To clarify, I understand why people would want to use use an accurate tuner (I would too!), but the strobe one says it can be accurate to 1/1000th of a semitone or something and I wonder about whether it makes a big difference in playing or when that kind of precision would be needed (or wanted?). But in the end everyone has their own preferences and more accuracy can never hurt!
 
Um, for super accurate tuning?
Not to sound smarmy, but why not strive for maximum accuracy?

Haha, fair enough! I just assumed a more accurate one would be more expensive and then you might have to spend more time to get it exactly right, which could be hard depending on what tuners you have on your uke :p
 
I'll try to tune horribly out of tune ukuleles by ear in the music shop (without a fork) and then check against my phone app to see how close I am. Sometimes I impress myself, other times, I just can't get it.

Somewhat off topic, but when I'm browsing ukes in a store I try to find the ones that are most in tune because my theory is that they are the most popular/most played ones? I mean, if everyone is trying them they would probably give it a cursory tune right?
 
Somewhat off topic, but when I'm browsing ukes in a store I try to find the ones that are most in tune because my theory is that they are the most popular/most played ones? I mean, if everyone is trying them they would probably give it a cursory tune right?

Depends on when you visit. At one of the area guitar shops, it falls on the staff to tune every guitar, ukulele, mandolin & two banjos in the store before they open. Each staff person has an assigned area to tune. The owner feels that a customer should be able to take any instrument down and try it out without having to tune it first. Sure, some go out of tune if they have fresh strings, but the corrections are small.

But, you may be right Yuni. If it's a small shop, it may be too much for the staff to tune all of the ukes every day. But I know when I shop at a music store with ukes, I probably try most of the tenors they have. So don't know if your theory holds up. Great question though. Food for thought.
 
Apparently there are some excellent players posting on this thread, and they probably need the better tuners. However, at my fumbling uke pickin’ level, the snarks do me just fine. Now If I only had a tuner for my singin’ voice.

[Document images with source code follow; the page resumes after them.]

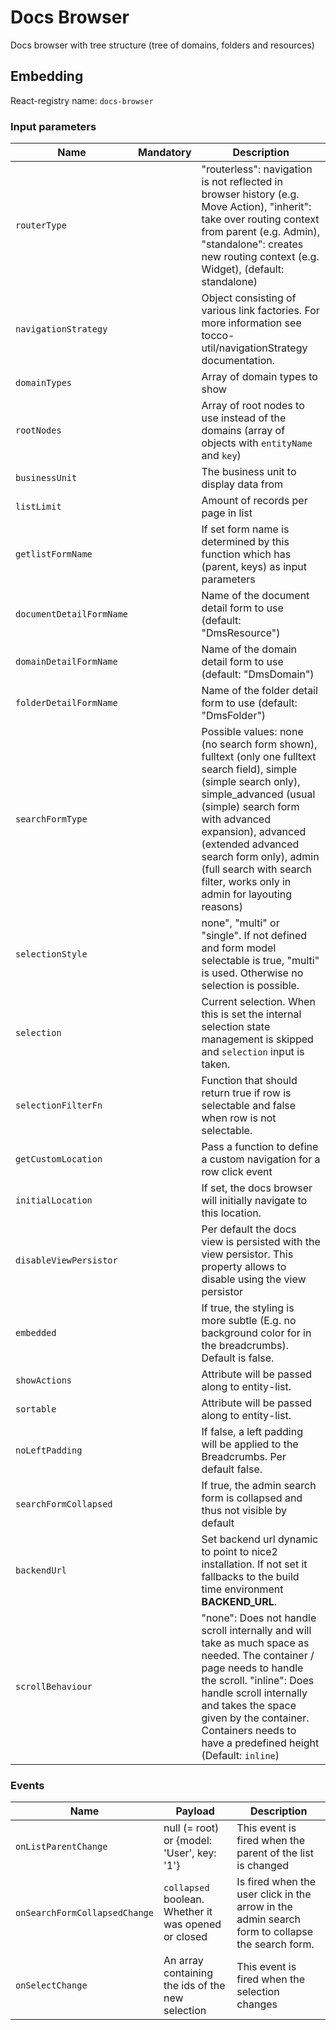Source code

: # Docs Browser

Docs browser with tree structure (tree of domains, folders and resources)

## Embedding

React-registry name: `docs-browser`

### Input parameters

| Name                   | Mandatory | Description
|------------------------|:---------:|-------------
| `routerType`           |           | "routerless": navigation is not reflected in browser history (e.g. Move Action), "inherit": take over routing context from parent (e.g. Admin), "standalone": creates new routing context (e.g. Widget), (default: standalone)
| `navigationStrategy`   |           | Object consisting of various link factories. For more information see tocco-util/navigationStrategy documentation.
| `domainTypes`          |           | Array of domain types to show
| `rootNodes`            |           | Array of root nodes to use instead of the domains (array of objects with `entityName` and `key`)
| `businessUnit`         |           | The business unit to display data from
| `listLimit`            |           | Amount of records per page in list
| `getlistFormName`      |           | If set form name is determined by this function which has (parent, keys) as input parameters
| `documentDetailFormName`|          | Name of the document detail form to use (default: "DmsResource")
| `domainDetailFormName` |           | Name of the domain detail form to use (default: "DmsDomain")
| `folderDetailFormName` |           | Name of the folder detail form to use (default: "DmsFolder")
| `searchFormType`       |           | Possible values: none (no search form shown), fulltext (only one fulltext search field), simple (simple search only), simple_advanced (usual (simple) search form with advanced expansion), advanced (extended advanced search form only), admin (full search with search filter, works only in admin for layouting reasons)
| `selectionStyle`       |           | none", "multi" or "single". If not defined and form model selectable is true, "multi" is used. Otherwise no selection is possible.
| `selection`            |           | Current selection. When this is set the internal selection state management is skipped and `selection` input is taken.
| `selectionFilterFn`    |           | Function that should return true if row is selectable and false when row is not selectable.
| `getCustomLocation`    |           | Pass a function to define a custom navigation for a row click event
| `initialLocation`      |           | If set, the docs browser will initially navigate to this location.
| `disableViewPersistor` |           | Per default the docs view is persisted with the view persistor. This property allows to disable using the view persistor
| `embedded`             |           | If true, the styling is more subtle (E.g. no background color for in the breadcrumbs). Default is false.
| `showActions`          |           | Attribute will be passed along to entity-list.
| `sortable`             |           | Attribute will be passed along to entity-list.
| `noLeftPadding`        |           | If false, a left padding will be applied to the Breadcrumbs. Per default false.
| `searchFormCollapsed`  |           | If true, the admin search form is collapsed and thus not visible by default                                                                                                                               | Boolean
| `backendUrl`           |           | Set backend url dynamic to point to nice2 installation. If not set it fallbacks to the build time environment __BACKEND_URL__.
| `scrollBehaviour`      |           | "none": Does not handle scroll internally and will take as much space as needed. The container / page needs to handle the scroll. "inline": Does handle scroll internally and takes the space given by the container. Containers needs to have a predefined height (Default: `inline`)

### Events

| Name                | Payload                       | Description
|---------------------|-------------------------------|-------------
| `onListParentChange`| null (= root) or  {model: 'User', key: '1'} | This event is fired when the parent of the list is changed
| `onSearchFormCollapsedChange` | `collapsed` boolean. Whether it was opened or closed  | Is fired when the user click in the arrow in the admin search form to collapse the search form.
| `onSelectChange`    | An array containing the ids of the new selection | This event is fired when the selection changes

It’s the enjoyment of playin’ and entertaining myself that’s important to me and not the very best equipment. :eek:ld:
 
Assuming your uke is well built and well set-up, all you need is a simple tuner to tune each of the open strings, or to tune to the A note on each string.

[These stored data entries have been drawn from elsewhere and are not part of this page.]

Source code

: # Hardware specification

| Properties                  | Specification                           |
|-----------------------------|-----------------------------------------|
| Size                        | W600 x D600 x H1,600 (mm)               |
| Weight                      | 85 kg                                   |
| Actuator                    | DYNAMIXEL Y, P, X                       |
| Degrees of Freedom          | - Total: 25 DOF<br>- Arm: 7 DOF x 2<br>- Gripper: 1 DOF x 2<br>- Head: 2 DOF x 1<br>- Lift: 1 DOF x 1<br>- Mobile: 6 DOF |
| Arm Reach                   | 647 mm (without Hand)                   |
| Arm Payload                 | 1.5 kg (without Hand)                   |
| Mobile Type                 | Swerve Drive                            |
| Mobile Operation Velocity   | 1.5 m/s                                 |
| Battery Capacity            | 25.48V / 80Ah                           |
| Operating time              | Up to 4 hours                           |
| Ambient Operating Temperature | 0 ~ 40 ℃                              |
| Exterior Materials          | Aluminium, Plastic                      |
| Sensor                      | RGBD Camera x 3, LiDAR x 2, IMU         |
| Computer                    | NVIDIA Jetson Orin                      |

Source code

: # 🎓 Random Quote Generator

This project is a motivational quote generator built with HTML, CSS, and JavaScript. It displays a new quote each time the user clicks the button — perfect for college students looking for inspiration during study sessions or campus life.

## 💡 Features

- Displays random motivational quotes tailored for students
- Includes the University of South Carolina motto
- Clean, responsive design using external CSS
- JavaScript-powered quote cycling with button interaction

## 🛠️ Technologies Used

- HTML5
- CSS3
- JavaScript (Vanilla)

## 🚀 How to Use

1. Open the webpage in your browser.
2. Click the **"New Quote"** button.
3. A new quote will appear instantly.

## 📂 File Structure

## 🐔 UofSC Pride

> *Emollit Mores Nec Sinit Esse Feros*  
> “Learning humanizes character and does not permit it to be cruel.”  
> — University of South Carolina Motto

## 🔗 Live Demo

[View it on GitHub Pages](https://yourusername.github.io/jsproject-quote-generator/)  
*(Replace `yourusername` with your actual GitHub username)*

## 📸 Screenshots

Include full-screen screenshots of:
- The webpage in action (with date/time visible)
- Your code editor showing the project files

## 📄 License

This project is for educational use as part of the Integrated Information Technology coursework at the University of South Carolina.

The music industry has a system which ensures all instruments and players can play together in harmony. If you stick to the system, your instrument, what ever it is, will come from the set-up tech ready to play. All you need to do is to use your tuner, which is part of the system, to tune the open strings, either to the open note pitch or to a reference like the A note. Then your instrument is ready to play.

The way you play it is what creates the final sound and fine tuning for the pitch. There are no short cuts once you get down to the final few cents of tuning in a well built and well set-up instrument. In wind instruments its breath control, on a stringed instrument it is fretting finger tip control.

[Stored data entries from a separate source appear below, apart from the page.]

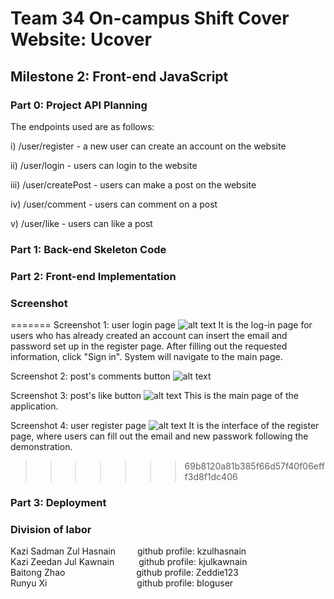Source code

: # Team 34 On-campus Shift Cover Website: Ucover
## Milestone 2: Front-end JavaScript

### Part 0: Project API Planning

The endpoints used are as follows: 

i) /user/register - a new user can create an account on the website 

ii) /user/login - users can login to the website 

iii) /user/createPost - users can make a post on the website 

iv) /user/comment - users can comment on a post 

v) /user/like - users can like a post

### Part 1: Back-end Skeleton Code

### Part 2: Front-end Implementation

### Screenshot

=======
Screenshot 1: user login page
![alt text](https://github.com/kzulhasnain/cs326-final-group34/blob/main/docs/screenshoots/login.png)
It is the log-in page for users who has already created an  account can insert the email and password set up in the register page. After filling out the requested information, click "Sign in". System will navigate to the main page.

Screenshot 2: post's comments button
![alt text](https://github.com/kzulhasnain/cs326-final-group34/blob/main/docs/screenshoots/comment.png)


Screenshot 3: post's like button
![alt text](https://github.com/kzulhasnain/cs326-final-group34/blob/main/docs/screenshoots/like.png)
This is the main page of the application.

Screenshot 4: user register page
![alt text](https://github.com/kzulhasnain/cs326-final-group34/blob/main/docs/screenshoots/register.png)
It is the interface of the register page, where users can fill out the email and new passwork following the demonstration.

>>>>>>> 69b8120a81b385f66d57f40f06efff3d8f1dc406


### Part 3: Deployment

### Division of labor

Kazi Sadman Zul Hasnain&ensp;&ensp;&ensp;&ensp;&ensp;github profile: kzulhasnain  
Kazi Zeedan Jul Kawnain&ensp;&ensp;&ensp;&ensp;&ensp;&nbsp;github profile: kjulkawnain  
Baitong Zhao  &emsp;&emsp;&emsp;&emsp;&emsp;&emsp;&ensp;&ensp;&nbsp;&nbsp;	 github profile: Zeddie123   
Runyu Xi&ensp;&ensp;&ensp;&ensp;&ensp;&ensp;&ensp;&ensp;&ensp;&ensp;&ensp;&ensp;&ensp;&ensp;&ensp;&ensp;&ensp;&ensp;&ensp;&ensp;&nbsp;github profile: bloguser 


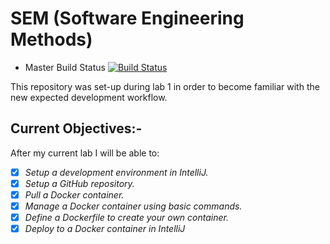# SEM (Software Engineering Methods)
* Master Build Status [![Build Status](https://travis-ci.com/greig-dunbar/sem.svg?branch=master)](https://travis-ci.com/greig-dunbar/sem)  
  
This repository was set-up during lab 1 in order to become familiar
with the new expected development workflow.
## Current Objectives:-
After my current lab I will be able to:
- [x] *Setup* _a development environment in IntelliJ._
- [x] *Setup* _a GitHub repository._
- [x] *Pull* _a Docker container._
- [x] *Manage* _a Docker container using basic commands._
- [x] *Define* _a Dockerfile to create your own container._
- [x] *Deploy* _to a Docker container in IntelliJ_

However, we have to keep remembering that most ukulele players play for recreation. Having a fancy tuner and exploring the features can be part of the recreation. Discussing accuracy and tuner choices is a valid ukulele pastime. They do not need a reason to get a fancy tuner, other than to enjoy some recreation time.

A fancy tuner that tells something like errors in cents or to which octave the note analyzed belongs, can be fun yes.

TC Electric Unitune is not such. What matters is the fastness and accuracy of tuning. Regarding ukulele strings strobe tuners are not so fast IMO. While unitune has that feature and because of that some mathematical stablizing analysis is needed, it is not my fave mode.

The standard needle display mode, stabilized that too is way enough accuracy. Boosted with color.

I would never go back to a tuner with wavering needle one, then it is a guessing game of what is the middle :)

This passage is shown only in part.